Il faut séparer le Pete Doherty de la presse people, tapageur, grande gueule à l’énergie diluée dans la boisson et diverses substances, à Peter Doherty. J’ai eu la chance de le voir deux fois en concert et il ne ressemble en rien au portrait déformé des tabloids.
Il incarne le poète maudit et fragile, brisé par ses amours condamnés et au destin tragique.
On cible alors le problème, il ne joue pas un rôle, en tout cas durant la plus grande partie du film, il illustre le rôle sans se réinventer. Les propos de la réalisatrice sont clairs, Pete Doherty était son égérie. Le point positif est qu’en tant que grand amateur de poésie, la prose de Musset est respectée, le ton est juste ce qui donne une interprétation toute en retenue. Mais ce n’est pas Octave que l’on voit, juste un Pete Doherty sans sa guitare citant les mots d’un autre. Alors  est-il bon acteur ? Comment en juger avec un rôle aussi proche de lui-même ? Il me semble qu’il est impossible de juger sa prestation en tant qu’acteur ce qui n’empêche pas d’apprécier ou non sa présence dans le film. Mais si certains critiques sont étonnés par son jeu, c’est juste qu’ils ne connaissent pas l’artiste mais seulement son image.

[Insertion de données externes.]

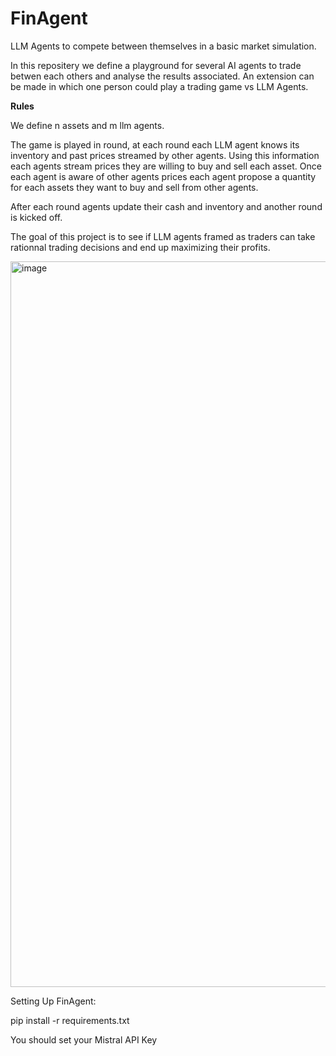 # FinAgent
LLM Agents to compete between themselves in a basic market simulation.

In this repositery we define a playground for several AI agents to trade betwen each others and analyse the results associated. 
An extension can be made in which one person could play a trading game vs LLM Agents. 

**Rules** 

We define n assets and m llm agents.

The game is played in round, at each round each LLM agent knows its inventory and past prices streamed by other agents.
Using this information each agents stream prices they are willing to buy and sell each asset.
Once each agent is aware of other agents prices each agent propose a quantity for each assets they want to buy and sell from other agents.

After each round agents update their cash and inventory and another round is kicked off.

The goal of this project is to see if LLM agents framed as traders can take rationnal trading decisions and end up maximizing their profits.

<img width="1161" alt="image" src="https://github.com/reda-arab/FinAgent/assets/59368670/7915c446-c2c0-4b9b-bdc3-7a1313a6039d">

Setting Up FinAgent:

pip install -r requirements.txt

You should set your Mistral API Key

La toute fin confirme ce sentiment lorsque quelques accords de guitare caressent l’oreille pour introduire la voix hésitante du rockeur. Mais pourquoi tomber dans la facilité et terminer le film par une composition de Peter Doherty ? Si la BO était loin de coller parfaitement au film, notamment au niveau du rythme (est-ce vraiment un reproche alors ?), les compositions classiques au piano étaient très belles. C’était complètement inutile d’avoir une seule chanson à la guitare pour le point final, même si elle venait de l’interprète du rôle principal.
De manière contradictoire, ces quelques notes ont suffit pour me donner les seuls frissons du film et une seule envie en sortant de la salle : réecouter les albums de Peter Doherty en attendant le prochain.